In this article, we echo a call made fifteen years ago by Hirsh-Pasek, Golinkoff, & Hollich (1999) to embrace neuroscience as the next tool with which to examine the developing linguistic mind. To that end, we divide this article into three parts. First, we review the progress of linguistics and behavioral psychology in understanding how monolingual children learn to select information from events and express it in the relational terms of their native tongue. Second, we call attention to how the theories of monolingual language development can drive forward exciting new research in second language learning that promises to provide practical solutions for improving second language instruction. Finally, we discuss how increasing neurological research in the area of language acquisition holds great promise not only for deepening our knowledge of monolingual and bilingual semantic development, but for leading the charge into the practical questions of adult second language learning.

The Verb Learning Problem

Relational terms such as verbs and prepositions are fundamental components of language that convey dynamic and static relations between objects in events (e.g., “The man kicked the ball,” or “The apple was on the table”). Verbs, in particular, are the glue that connect predicates like kicked to arguments like man and ball. Yet, these “hard words” (Gleitman, Cassidy, Papafragou, Nappa, & Trueswell, 2005) are notoriously difficult to learn, even for first language learners in so-called “verb-friendly” languages, which allow a verb to be presented alone or in the salient final position in a sentence (Hirsh-Pasek & Golinkoff, 2006; Imai et al., 2008; Waxman et al., 2013). Relational terms present unique challenges, demanding that we map a discrete representational system (e.g., a verb) onto a continuous and dynamic representation of events that unfolds through space and time (Hespos, Grossman, & Saylor, 2010). Consider a child playing on a sliding board. He runs to the base, climbs the steps, sits down, descends the slide, and runs around to repeat the whole process again. Although we use the verb slide to describe this scene, it is not so clear where sliding begins and ends. Mapping between verb and referent is particularly difficult because actions are fluid and fleeting (Golinkoff, Jacquet, Hirsh-Pasek, & Nandakumar, 1996; Hirsh-Pasek & Golinkoff, 2006). Moreover, relational terms label only part of a motion event and languages differ in the parts that are highlighted. For instance, English speakers use the verb cross to depict an object moving from one side of a surface to another, while Japanese speakers use different verbs to depict crossing a bounded surface (e.g., wataru for crossing a street) and an unbounded surface (e.g., tooru for crossing a field; Muehleisen & Imai, 1997).

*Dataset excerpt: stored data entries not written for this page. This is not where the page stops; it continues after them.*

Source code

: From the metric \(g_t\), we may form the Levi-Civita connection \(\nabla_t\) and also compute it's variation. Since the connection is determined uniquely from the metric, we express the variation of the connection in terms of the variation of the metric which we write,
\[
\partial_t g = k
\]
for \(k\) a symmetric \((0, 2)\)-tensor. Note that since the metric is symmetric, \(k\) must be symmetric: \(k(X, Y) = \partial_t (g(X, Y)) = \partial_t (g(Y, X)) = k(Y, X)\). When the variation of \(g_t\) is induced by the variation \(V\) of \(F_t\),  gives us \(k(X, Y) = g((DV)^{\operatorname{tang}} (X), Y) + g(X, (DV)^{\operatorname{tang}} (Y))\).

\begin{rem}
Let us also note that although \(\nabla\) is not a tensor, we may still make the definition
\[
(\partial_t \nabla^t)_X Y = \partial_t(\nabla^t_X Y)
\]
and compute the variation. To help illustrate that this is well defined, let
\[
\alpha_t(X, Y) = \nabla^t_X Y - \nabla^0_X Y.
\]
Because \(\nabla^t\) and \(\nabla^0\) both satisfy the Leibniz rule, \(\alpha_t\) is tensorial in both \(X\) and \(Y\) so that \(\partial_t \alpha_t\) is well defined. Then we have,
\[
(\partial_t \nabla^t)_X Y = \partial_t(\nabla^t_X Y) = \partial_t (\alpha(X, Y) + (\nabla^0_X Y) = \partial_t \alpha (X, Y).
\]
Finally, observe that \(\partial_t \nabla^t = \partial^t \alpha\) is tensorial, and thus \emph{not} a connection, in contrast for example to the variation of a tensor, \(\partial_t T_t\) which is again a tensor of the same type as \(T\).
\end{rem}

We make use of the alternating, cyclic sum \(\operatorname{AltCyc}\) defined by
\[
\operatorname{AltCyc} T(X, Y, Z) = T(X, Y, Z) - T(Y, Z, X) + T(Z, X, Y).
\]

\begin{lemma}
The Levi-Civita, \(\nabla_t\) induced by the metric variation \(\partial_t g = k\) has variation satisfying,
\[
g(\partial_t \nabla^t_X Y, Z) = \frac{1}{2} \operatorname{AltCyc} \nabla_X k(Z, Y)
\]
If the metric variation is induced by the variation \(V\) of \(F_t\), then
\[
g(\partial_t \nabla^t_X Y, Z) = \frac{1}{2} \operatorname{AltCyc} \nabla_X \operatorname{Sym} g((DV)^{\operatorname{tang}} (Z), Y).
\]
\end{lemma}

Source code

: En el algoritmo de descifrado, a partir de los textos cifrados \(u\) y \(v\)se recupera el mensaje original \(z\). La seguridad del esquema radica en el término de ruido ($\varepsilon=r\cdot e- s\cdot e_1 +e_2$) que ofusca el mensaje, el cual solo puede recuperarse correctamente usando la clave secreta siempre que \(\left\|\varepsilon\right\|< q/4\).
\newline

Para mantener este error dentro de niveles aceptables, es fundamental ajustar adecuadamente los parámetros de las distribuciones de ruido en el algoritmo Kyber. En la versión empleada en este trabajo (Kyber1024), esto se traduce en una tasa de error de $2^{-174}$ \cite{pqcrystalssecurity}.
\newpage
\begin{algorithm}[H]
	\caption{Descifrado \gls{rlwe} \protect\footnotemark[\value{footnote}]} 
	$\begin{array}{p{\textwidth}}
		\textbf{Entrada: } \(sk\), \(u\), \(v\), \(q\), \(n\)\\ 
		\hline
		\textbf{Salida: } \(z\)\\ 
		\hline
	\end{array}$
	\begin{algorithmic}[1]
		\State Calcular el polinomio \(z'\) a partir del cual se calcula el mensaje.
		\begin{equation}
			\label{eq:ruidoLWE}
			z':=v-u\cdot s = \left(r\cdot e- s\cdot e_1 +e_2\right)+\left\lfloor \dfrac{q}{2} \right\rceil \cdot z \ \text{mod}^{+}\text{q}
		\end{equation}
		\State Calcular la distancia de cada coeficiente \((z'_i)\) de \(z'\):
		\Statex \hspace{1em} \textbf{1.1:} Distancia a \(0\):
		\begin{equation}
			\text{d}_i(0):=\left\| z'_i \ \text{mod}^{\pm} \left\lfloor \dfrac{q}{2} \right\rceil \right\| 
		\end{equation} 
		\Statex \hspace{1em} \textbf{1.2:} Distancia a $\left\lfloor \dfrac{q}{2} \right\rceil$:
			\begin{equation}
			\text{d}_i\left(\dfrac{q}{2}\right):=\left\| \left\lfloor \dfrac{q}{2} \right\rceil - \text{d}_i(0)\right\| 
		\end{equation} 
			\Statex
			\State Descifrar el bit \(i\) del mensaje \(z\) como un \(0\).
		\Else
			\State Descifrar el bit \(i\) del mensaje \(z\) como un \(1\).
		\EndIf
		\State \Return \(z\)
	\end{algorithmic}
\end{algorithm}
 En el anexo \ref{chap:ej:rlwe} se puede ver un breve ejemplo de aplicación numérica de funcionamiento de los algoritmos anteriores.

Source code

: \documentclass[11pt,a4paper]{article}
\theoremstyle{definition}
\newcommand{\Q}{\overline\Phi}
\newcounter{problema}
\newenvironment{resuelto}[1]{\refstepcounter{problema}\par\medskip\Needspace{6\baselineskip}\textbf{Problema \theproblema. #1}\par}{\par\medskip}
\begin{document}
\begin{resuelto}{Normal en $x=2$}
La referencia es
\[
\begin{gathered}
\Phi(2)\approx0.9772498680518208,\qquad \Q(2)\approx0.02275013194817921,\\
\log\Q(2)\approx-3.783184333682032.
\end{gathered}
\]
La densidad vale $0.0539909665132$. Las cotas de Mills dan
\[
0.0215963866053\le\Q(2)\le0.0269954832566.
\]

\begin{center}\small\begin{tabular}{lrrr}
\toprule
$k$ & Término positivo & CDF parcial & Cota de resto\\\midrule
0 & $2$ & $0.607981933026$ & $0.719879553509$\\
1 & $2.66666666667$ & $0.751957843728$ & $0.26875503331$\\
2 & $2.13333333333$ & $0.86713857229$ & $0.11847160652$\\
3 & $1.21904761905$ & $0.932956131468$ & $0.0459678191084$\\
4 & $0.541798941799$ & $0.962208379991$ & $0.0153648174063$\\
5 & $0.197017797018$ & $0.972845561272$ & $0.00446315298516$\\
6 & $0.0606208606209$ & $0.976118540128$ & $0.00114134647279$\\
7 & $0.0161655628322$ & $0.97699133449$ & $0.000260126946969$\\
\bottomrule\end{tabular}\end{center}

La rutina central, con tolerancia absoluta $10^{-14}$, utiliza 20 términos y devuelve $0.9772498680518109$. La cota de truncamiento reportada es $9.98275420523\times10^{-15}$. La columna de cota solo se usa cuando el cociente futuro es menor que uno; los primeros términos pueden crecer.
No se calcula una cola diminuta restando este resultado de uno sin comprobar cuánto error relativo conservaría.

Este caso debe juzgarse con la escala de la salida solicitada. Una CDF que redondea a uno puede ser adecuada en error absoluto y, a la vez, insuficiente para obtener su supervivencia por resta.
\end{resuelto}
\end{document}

The critical problem for the learning of relational terms is how “children from an initially equivalent base, end up controlling often very differently structured languages” (Bowerman & Levinson, 2001, p. 10). Research suggests that children have little problem discriminating and categorizing semantically relevant constructs from events (e.g., Gentner & Bowerman, 2009; Göksun et al., 2011; Hirsh-Pasek & Golinkoff, 2006; Lakusta et al., 2007; Pruden, Göksun, Roseberry, Hirsh-Pasek, & Golinkoff, 2012; Pruden, Roseberry, Göksun, Hirsh-Pasek, & Golinkoff, 2013; Pulverman, Song, Pruden, Golinkoff, & Hirsh-Pasek, 2013). In fact, infants appear to be attuned to event components that will be realized in language, even if that language is not their own. Five-month-old English-reared babies, for example, detect categories like tight fit (e.g., ring on finger) and loose fit (e.g., ring on table) that are marked in Korean but not in English (Hespos & Spelke, 2004). Consistent with Mandler’s (2012) Perceptual Meaning Analysis, infants seem to attend to basic spatial components of events like links (i.e., contingent interactions), start paths (i.e., where motions begin), and contact (i.e., objects touching) only later to “redescribe” them to form the concepts that become codified in their native tongue.

If children readily identify event components for language, then difficulties in learning relational language reside not in discriminating or categorizing the event components to be marked in language, but in the mapping or packaging problem: learning to assemble the semantic elements of events to align with the linguistic tendencies of a given language (Tomasello, 1995), as in the Japanese versus English method of encoding ‘crossing’ (Muehleisen & Imai, 1997).

Mastering how languages package this information is a challenge for young learners, but may pose an even greater obstacle for SLLs. Monolingual children need only solve the packaging problem once; bilinguals and adult SLLs confront the potential problem of learning two languages that might package events in different ways. The “slow and errorful learning of verbs and prepositions” (Gentner, 2006, p. 554) in SLLs suggests that there may be interference between the two systems of representation held by these learners (Lennon, 1996), but to date, relatively little empirical research focuses specifically on how these populations navigate the tension between two potentially different systems of packaging events for language.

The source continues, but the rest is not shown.